Le lendemain, le travail commence: il s'agit pour les deux agents de la réserve Naturelle de trouver une vingtaine de zones présentant certaines caractéristiques de couverture végétale (les "habitats"), et de décrire avec précision ce qu'on trouve dans un carré de 20 mètres de côté. Dans quelques années, ce carré (repéré par GPS) sera de nouveau étudié et les évolutions éventuelles analysées. Ci-dessous, on mesure un carré à l'aide d'un décamètre à proximité du "Lac Coeur", petite mare de forme caractéristique. L'habitat considéré est ici un tapis continu d'azorelles avec quelques touffes d'agrostis, sur un sol tourbeux saturé d'eau. Notez que les conditions météo ont changé depuis la veille !

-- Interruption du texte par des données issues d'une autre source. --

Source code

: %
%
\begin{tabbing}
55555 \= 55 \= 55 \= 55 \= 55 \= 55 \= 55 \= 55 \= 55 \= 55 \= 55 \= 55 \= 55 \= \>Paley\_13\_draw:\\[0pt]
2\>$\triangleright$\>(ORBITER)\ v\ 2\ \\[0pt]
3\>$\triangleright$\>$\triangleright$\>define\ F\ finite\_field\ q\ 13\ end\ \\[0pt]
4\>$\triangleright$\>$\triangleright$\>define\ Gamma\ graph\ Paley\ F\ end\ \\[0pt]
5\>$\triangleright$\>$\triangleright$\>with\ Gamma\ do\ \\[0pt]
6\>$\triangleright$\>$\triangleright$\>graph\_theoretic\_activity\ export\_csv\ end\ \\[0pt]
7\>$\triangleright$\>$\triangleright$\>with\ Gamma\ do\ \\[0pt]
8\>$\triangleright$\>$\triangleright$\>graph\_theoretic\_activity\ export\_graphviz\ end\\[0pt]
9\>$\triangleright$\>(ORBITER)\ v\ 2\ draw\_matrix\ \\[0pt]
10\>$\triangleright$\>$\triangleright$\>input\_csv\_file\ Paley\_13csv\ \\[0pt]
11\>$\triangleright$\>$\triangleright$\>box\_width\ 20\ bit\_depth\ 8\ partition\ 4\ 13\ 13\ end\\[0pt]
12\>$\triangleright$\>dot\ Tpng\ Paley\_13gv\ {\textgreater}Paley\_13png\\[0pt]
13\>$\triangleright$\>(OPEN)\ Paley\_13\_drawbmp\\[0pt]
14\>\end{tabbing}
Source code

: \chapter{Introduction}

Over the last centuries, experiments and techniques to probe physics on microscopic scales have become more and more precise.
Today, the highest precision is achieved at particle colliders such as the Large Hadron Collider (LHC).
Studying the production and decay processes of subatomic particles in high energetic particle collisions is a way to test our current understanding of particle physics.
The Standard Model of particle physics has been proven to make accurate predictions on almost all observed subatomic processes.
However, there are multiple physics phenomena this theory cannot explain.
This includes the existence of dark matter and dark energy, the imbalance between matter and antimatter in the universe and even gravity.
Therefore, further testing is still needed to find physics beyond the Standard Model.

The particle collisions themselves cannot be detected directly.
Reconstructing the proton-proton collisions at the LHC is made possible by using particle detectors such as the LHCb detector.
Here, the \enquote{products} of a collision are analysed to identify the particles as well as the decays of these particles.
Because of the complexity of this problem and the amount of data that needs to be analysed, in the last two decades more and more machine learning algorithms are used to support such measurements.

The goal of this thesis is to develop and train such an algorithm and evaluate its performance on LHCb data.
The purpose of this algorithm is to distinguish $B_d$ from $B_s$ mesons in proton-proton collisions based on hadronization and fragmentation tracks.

Les agents de la RN recensent alors toutes les espèces présentes, leur abondance, leur taille ainsi que les caractéristiques du terrain. Ils marchent avec des raquettes pour éviter de détériorer la couverture végétale et de s'enfoncer dans le sol jusqu'aux genoux...


Mathieu, qui passera un an à Crozet...


Et Sébastien, en campagne d'été pour quatre mois, prend des notes sur un habitat de "blechnum", une fougère rase qui pousse sur les pentes et sur laquelle il est agréable de s'asseoir après des heures à arpenter le terrain sous la pluie.


Mathieu et Sébastien, accompagnés du "Discro", ont regagné la Base au terme de quatre jours sur le terrain.
Prochains messages du blog sur le passage du palangrier "Cap Horn", sur les travaux à la base et sur les petites criques cachées...

dimanche 13 janvier 2013

Quoi de neuf à Crozet?

Le passage à la nouvelle année a été dignement fêté sur la base Alfred Faure. Après un copieux et excellent diner, le groupe local des "Pétrels Magiques" s'est produit pour la première fois sur scène avec un répertoire éclectique de neuf chansons, allant de "Diego, libre dans sa tête" à "Losing my religion"....

Guillaume, la blonde à la guitare; Philippe, le clown à la batterie; Fabrice comme chanteur.
Ce nouvel an a été comme de tradition le point de départ de bonnes résolutions, notamment capillaires. J'ai beaucoup hésité avant de poster ces photos, par respect pour les familles et pour préserver l'hypothétique avenir professionnel, social et affectif des intéressés. Mais je n'ai pas pu me résoudre à passer le résultat sous silence. Jugez plutôt:

Les lunettes noires pour nuits blanches chères à Thierry Ardisson
Des siamois collés par l'épaule, qui ont du être opérés avant d'être étouffés par l'emballage...on les a hydraté en attendant!
Celui-là, c'est le Schtroumf fêtard !
Quand on sait qu'il a servi sur un sous-marin nucléaire, on mesure vraiment à quoi on a échappé de justesse: Brest a failli finir comme Tchernobyl...
Bon, assez de ces photos pathétiques... Une fois remis des excès des fêtes, la vie a repris son cours. Mathieu, agent de la Réserve Naturelle, a réalisé une belle prise: une truite de 58 cm pêchée dans la rivière qui coule au pied de la base. Carpaccio en instance...
Précisons que la truite est une espèce introduite à Crozet et donc non protégée! D'ailleurs elle ne semble pas avoir de prédateurs autres que les hivernants.
Le dimanche 13 janvier, nous avons eu la visite du palangrier réunionnais "Mascareignes III", venu  faire soigner sur la base un de ses membres d'équipage. Sur la grosse trentaine d'hommes à bord, cinq sont descendus à terre pour la matinée, avant que le navire ne nous quitte vers midi pour reprendre sa pêche à la légine.

Trois membres de l'équipage et le contrôleur des pêches... le cinquième homme est entre les mains expertes de notre médecin!
Voilà, je ne résiste pas à l'envie de finir avec une photo d'un couple d'albatros fuligineux, perché dans une falaise non loin de la base.

Ces albatros ont une envergure d'environ deux mètres. Ces deux là sont probablement des "immatures", à cette époque les adultes couvent normalement leur oeuf au nid, par alternance.